RECORD EXCERPTS —
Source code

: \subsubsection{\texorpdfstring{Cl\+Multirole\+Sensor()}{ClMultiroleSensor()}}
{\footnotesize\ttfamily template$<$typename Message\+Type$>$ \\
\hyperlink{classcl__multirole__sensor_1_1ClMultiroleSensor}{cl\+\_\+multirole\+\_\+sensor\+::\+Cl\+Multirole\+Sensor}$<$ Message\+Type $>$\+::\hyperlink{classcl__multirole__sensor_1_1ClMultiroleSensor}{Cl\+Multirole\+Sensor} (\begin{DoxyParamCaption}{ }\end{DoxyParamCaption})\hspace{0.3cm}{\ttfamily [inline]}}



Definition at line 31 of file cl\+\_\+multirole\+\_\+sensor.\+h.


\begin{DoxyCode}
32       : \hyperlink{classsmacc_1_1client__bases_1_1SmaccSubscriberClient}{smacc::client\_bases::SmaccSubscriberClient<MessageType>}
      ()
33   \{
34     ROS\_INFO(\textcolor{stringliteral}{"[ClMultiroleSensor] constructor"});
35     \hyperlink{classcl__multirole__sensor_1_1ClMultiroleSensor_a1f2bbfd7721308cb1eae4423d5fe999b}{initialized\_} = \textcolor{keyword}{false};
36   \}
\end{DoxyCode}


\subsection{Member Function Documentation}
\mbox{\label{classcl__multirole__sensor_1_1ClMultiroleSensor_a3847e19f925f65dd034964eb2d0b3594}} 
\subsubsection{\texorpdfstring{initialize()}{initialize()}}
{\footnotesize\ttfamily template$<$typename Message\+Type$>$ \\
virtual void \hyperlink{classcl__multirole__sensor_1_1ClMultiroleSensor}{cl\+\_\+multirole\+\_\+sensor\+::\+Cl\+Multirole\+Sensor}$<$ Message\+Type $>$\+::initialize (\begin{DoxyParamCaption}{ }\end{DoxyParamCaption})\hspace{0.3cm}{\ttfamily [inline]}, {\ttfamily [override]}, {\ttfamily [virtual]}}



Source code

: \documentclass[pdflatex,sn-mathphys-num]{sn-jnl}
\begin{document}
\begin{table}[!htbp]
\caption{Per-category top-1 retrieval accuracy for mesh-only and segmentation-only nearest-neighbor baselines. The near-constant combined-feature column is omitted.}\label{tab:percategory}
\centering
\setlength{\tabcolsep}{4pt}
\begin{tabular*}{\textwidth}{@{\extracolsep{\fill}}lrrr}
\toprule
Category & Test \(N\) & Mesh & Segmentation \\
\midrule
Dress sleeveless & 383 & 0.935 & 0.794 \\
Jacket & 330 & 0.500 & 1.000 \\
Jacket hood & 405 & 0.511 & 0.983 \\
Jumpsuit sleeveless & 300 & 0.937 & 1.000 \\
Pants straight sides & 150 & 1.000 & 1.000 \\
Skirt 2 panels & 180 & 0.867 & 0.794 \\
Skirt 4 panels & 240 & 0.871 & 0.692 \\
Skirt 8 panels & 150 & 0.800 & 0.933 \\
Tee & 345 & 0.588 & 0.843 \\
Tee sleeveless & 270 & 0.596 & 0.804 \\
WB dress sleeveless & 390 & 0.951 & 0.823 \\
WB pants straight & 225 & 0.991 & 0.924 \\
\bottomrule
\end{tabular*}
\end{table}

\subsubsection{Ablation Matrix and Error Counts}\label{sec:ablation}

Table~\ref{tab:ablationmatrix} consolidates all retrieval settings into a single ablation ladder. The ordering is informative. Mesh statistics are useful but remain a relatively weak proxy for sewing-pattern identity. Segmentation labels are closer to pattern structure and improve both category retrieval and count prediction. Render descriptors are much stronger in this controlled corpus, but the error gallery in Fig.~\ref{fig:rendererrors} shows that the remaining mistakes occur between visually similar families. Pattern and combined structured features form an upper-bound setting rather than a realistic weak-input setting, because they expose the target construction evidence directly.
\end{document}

AIM OF THE EXERCISE — Every line above should be transcribed exactly.

PROBLEM SOLUTION —
Source code

: \subsubsection{\texorpdfstring{Cl\+Multirole\+Sensor()}{ClMultiroleSensor()}}
{\footnotesize\ttfamily template$<$typename Message\+Type$>$ \\
\hyperlink{classcl__multirole__sensor_1_1ClMultiroleSensor}{cl\+\_\+multirole\+\_\+sensor\+::\+Cl\+Multirole\+Sensor}$<$ Message\+Type $>$\+::\hyperlink{classcl__multirole__sensor_1_1ClMultiroleSensor}{Cl\+Multirole\+Sensor} (\begin{DoxyParamCaption}{ }\end{DoxyParamCaption})\hspace{0.3cm}{\ttfamily [inline]}}



Definition at line 31 of file cl\+\_\+multirole\+\_\+sensor.\+h.


\begin{DoxyCode}
32       : \hyperlink{classsmacc_1_1client__bases_1_1SmaccSubscriberClient}{smacc::client\_bases::SmaccSubscriberClient<MessageType>}
      ()
33   \{
34     ROS\_INFO(\textcolor{stringliteral}{"[ClMultiroleSensor] constructor"});
35     \hyperlink{classcl__multirole__sensor_1_1ClMultiroleSensor_a1f2bbfd7721308cb1eae4423d5fe999b}{initialized\_} = \textcolor{keyword}{false};
36   \}
\end{DoxyCode}


\subsection{Member Function Documentation}
\mbox{\label{classcl__multirole__sensor_1_1ClMultiroleSensor_a3847e19f925f65dd034964eb2d0b3594}} 
\subsubsection{\texorpdfstring{initialize()}{initialize()}}
{\footnotesize\ttfamily template$<$typename Message\+Type$>$ \\
virtual void \hyperlink{classcl__multirole__sensor_1_1ClMultiroleSensor}{cl\+\_\+multirole\+\_\+sensor\+::\+Cl\+Multirole\+Sensor}$<$ Message\+Type $>$\+::initialize (\begin{DoxyParamCaption}{ }\end{DoxyParamCaption})\hspace{0.3cm}{\ttfamily [inline]}, {\ttfamily [override]}, {\ttfamily [virtual]}}



Source code

: \documentclass[pdflatex,sn-mathphys-num]{sn-jnl}
\begin{document}
\begin{table}[!htbp]
\caption{Per-category top-1 retrieval accuracy for mesh-only and segmentation-only nearest-neighbor baselines. The near-constant combined-feature column is omitted.}\label{tab:percategory}
\centering
\setlength{\tabcolsep}{4pt}
\begin{tabular*}{\textwidth}{@{\extracolsep{\fill}}lrrr}
\toprule
Category & Test \(N\) & Mesh & Segmentation \\
\midrule
Dress sleeveless & 383 & 0.935 & 0.794 \\
Jacket & 330 & 0.500 & 1.000 \\
Jacket hood & 405 & 0.511 & 0.983 \\
Jumpsuit sleeveless & 300 & 0.937 & 1.000 \\
Pants straight sides & 150 & 1.000 & 1.000 \\
Skirt 2 panels & 180 & 0.867 & 0.794 \\
Skirt 4 panels & 240 & 0.871 & 0.692 \\
Skirt 8 panels & 150 & 0.800 & 0.933 \\
Tee & 345 & 0.588 & 0.843 \\
Tee sleeveless & 270 & 0.596 & 0.804 \\
WB dress sleeveless & 390 & 0.951 & 0.823 \\
WB pants straight & 225 & 0.991 & 0.924 \\
\bottomrule
\end{tabular*}
\end{table}

\subsubsection{Ablation Matrix and Error Counts}\label{sec:ablation}

Table~\ref{tab:ablationmatrix} consolidates all retrieval settings into a single ablation ladder. The ordering is informative. Mesh statistics are useful but remain a relatively weak proxy for sewing-pattern identity. Segmentation labels are closer to pattern structure and improve both category retrieval and count prediction. Render descriptors are much stronger in this controlled corpus, but the error gallery in Fig.~\ref{fig:rendererrors} shows that the remaining mistakes occur between visually similar families. Pattern and combined structured features form an upper-bound setting rather than a realistic weak-input setting, because they expose the target construction evidence directly.
\end{document}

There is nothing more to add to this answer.